Тут произошло еще одно радостное для отца событие. На русские города царский запрет не распространялся. Воспользовавшись этим, московский кружок украинских артистов («Кобзарь») и украинская общественность Курска решили торжественно отметить 50-летие со дня смерти великого Кобзаря в сердце России — Москве, а также и в Курске.
На приглашение Комитета по организации чествования Шевченко охотно откликнулись лучшие силы украинской труппы Садовского, солисты московской оперы, среди которых была и Нежданова.
Для участия в концертах в Москве и Курске пригласили отца.
Концерты превратились для Николая Витальевича в своеобразный творческий отчет Москве, России.
Второе, вокальное отделение концерта в Москве (в первом отделении была показана драма «Назар Стодоля») — кантата, рапсодия, песни и романсы Лысенко на слова Шевченко. Москвичи, по рассказу отца, чрезвычайно искренне и тепло приветствовали его, Садовского, Нежданову. Глубоко ощущая красоту и нежность украинской мелодии, Нежданова с большим успехом пропела «Садок вишневый».
Шевченковские концерты в Москве и Курске заметно ободрили отца:
— Пусть и не на родной Украине, а все же удалось нам с помощью наших русских друзей в семье братской вспомянуть Тараса. И хорошо вспомянуть.
Кое-кому из посетителей клуба радость отца не пришлась по душе.
— Не подобает вам, украинскому Бояну, ездить в Москву. Разве не русские люди запретили чествование Кобзаря? А вы, наш батько, наша надежда, к ним, к россиянам, ездите, да еще и не нахвалитесь ими, — так, помню, «отчитывал» Николая Витальевича клубный деятель, один из воинствующих запевал националистической братии.
— Э-э, сударь, если уж начали о россиянах, то надо до конца разобраться, — стремительно, всем телом обернулся к нему отец. — Так, так, пора разобраться, какие русские запретили Шевченко и к каким русским я ездил. Кто освобождает Шевченко из неволи крепостнической?
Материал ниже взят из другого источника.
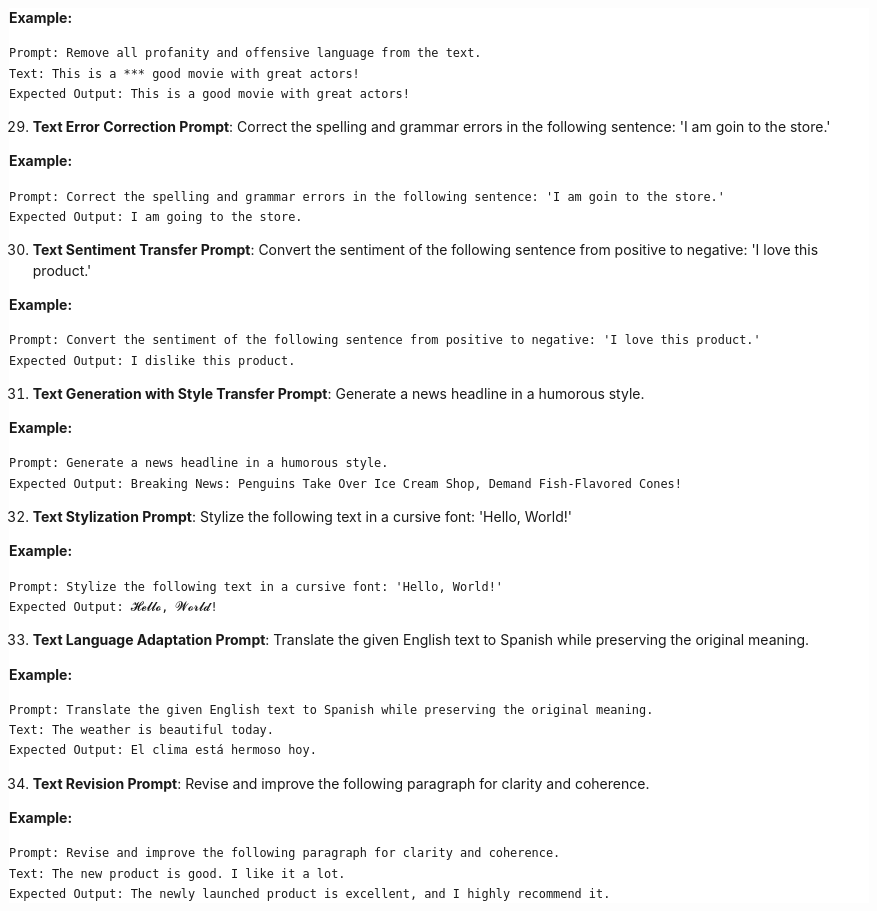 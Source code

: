 **Example:**
```
Prompt: Remove all profanity and offensive language from the text.
Text: This is a *** good movie with great actors!
Expected Output: This is a good movie with great actors!
```

29. **Text Error Correction Prompt**: Correct the spelling and grammar errors in the following sentence: 'I am goin to the store.'

**Example:**
```
Prompt: Correct the spelling and grammar errors in the following sentence: 'I am goin to the store.'
Expected Output: I am going to the store.
```

30. **Text Sentiment Transfer Prompt**: Convert the sentiment of the following sentence from positive to negative: 'I love this product.'

**Example:**
```
Prompt: Convert the sentiment of the following sentence from positive to negative: 'I love this product.'
Expected Output: I dislike this product.
```

31. **Text Generation with Style Transfer Prompt**: Generate a news headline in a humorous style.

**Example:**
```
Prompt: Generate a news headline in a humorous style.
Expected Output: Breaking News: Penguins Take Over Ice Cream Shop, Demand Fish-Flavored Cones!
```

32. **Text Stylization Prompt**: Stylize the following text in a cursive font: 'Hello, World!'

**Example:**
```
Prompt: Stylize the following text in a cursive font: 'Hello, World!'
Expected Output: 𝓗𝓮𝓵𝓵𝓸, 𝓦𝓸𝓻𝓵𝓭!
```

33. **Text Language Adaptation Prompt**: Translate the given English text to Spanish while preserving the original meaning.

**Example:**
```
Prompt: Translate the given English text to Spanish while preserving the original meaning.
Text: The weather is beautiful today.
Expected Output: El clima está hermoso hoy.
```

34. **Text Revision Prompt**: Revise and improve the following paragraph for clarity and coherence.

**Example:**
```
Prompt: Revise and improve the following paragraph for clarity and coherence.
Text: The new product is good. I like it a lot.
Expected Output: The newly launched product is excellent, and I highly recommend it.
```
Жуковский и Брюллов — русские. Царь русский Николай ссылает Тараса в солдаты. А кто его вторично освобождает? Может, украинские панки, чиновные землячки, которые отвернулись от него, как от прокаженного? Нет, снова-таки петербургские друзья-россияне. Министр его «великомордия» запрещает чествование Шевченко, а кто поет Тарасовы песни на московской сцене? Нежданова — царица русской оперы. Так-то оно, милостивый государь! Вы, землячки, во все колокола бьете: россияне, россияне, а нет того, чтобы подумать, кто из них народу украинскому действительно враг, а кто — брат родной!
Отец так разволновался, что сразу ушел домой: сердце разболелось…
Вспоминая украинский клуб, не могу не сказать об отношении Николая Витальевича к детям.
По его инициативе для них часто проводились концертные утренники — почти всегда с участием самих детей. По предложению отца я взял на себя организацию и руководство детским хором.
Николай Витальевич занялся организацией молодежного спортивного кружка.
— В здоровом теле здоровый дух, — повторял он полюбившуюся со студенческих лет пословицу.
Клуб приобрел необходимые спортивные принадлежности. Нашелся и руководитель — врач, приятель отца, а главное, отличный знаток спорта. Молодежь после этого стала с еще большей охотой посещать клуб.
При клубе была хорошая библиотека с читальней. Словом, делалось все возможное, чтобы заинтересовать и молодежь и людей старшего поколения, разбудить в них интерес к жизни общественной.
Именно это не понравилось реакции. Задвигались, зашипели в своем змеином гнезде и монархический «Киевлянин», и «Союз русского народа», и черносотенный «Архангел Михаил».
Посыпались доносы на Украинский клуб, обвинения в сепаратизме, «мазепинстве»(?), «опасном для существующего строя». Грозовые тучи собирались, сгущались, и… ударил гром. Нашлись и причины. Проверяя клубную библиотеку, «чины» натолкнулись на заграничные газеты и книги, якобы запрещенные на территории Российской империи. Клуб по распоряжению властей был закрыт.
Настойчивые хлопоты друзей отца со временем воскресили клуб под новым многозначащим названием «Родина». Оно устраивало и властей («Родина») и членов клуба («Родына»— семья).
Клубу «Родина» — «Родына» судилась недолгая жизнь. Началась империалистическая война, и его помещение было взято под госпиталь.